» **WHAT TO PRODUCE**
Produce as output only the lines below starting at the line with "Jul 2020)_ <br>" and continuing through the line with "the CCNA ROUTING", each one exactly as written.

[Records excerpted from a collection]
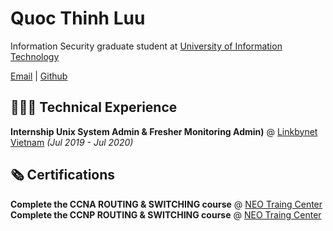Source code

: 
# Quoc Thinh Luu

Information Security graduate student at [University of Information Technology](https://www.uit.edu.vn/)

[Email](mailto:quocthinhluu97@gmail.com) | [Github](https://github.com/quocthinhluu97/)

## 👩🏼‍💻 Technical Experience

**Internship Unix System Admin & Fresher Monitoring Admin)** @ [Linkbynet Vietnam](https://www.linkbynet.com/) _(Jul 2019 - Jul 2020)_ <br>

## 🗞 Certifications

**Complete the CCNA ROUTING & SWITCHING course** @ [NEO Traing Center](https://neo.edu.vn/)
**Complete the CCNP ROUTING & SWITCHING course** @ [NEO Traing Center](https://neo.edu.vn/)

--

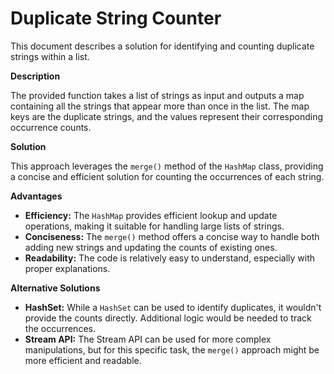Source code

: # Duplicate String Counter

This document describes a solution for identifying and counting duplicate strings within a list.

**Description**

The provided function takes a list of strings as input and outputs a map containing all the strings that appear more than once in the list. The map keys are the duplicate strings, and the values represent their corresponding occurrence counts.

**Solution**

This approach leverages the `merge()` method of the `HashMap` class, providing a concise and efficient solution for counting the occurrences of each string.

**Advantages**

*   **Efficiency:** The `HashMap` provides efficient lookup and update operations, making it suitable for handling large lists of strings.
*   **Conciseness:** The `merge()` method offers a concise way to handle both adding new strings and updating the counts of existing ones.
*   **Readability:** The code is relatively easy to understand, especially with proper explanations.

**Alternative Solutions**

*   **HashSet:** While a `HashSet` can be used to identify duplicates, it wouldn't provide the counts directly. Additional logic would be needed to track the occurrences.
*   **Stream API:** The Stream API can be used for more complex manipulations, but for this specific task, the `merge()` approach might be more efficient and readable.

» **SOLUTION BELOW**
**Internship Unix System Admin & Fresher Monitoring Admin)** @ [Linkbynet Vietnam](https://www.linkbynet.com/) _(Jul 2019 - Jul 2020)_ <br>

## 🗞 Certifications

**Complete the CCNA ROUTING & SWITCHING course** @ [NEO Traing Center](https://neo.edu.vn/)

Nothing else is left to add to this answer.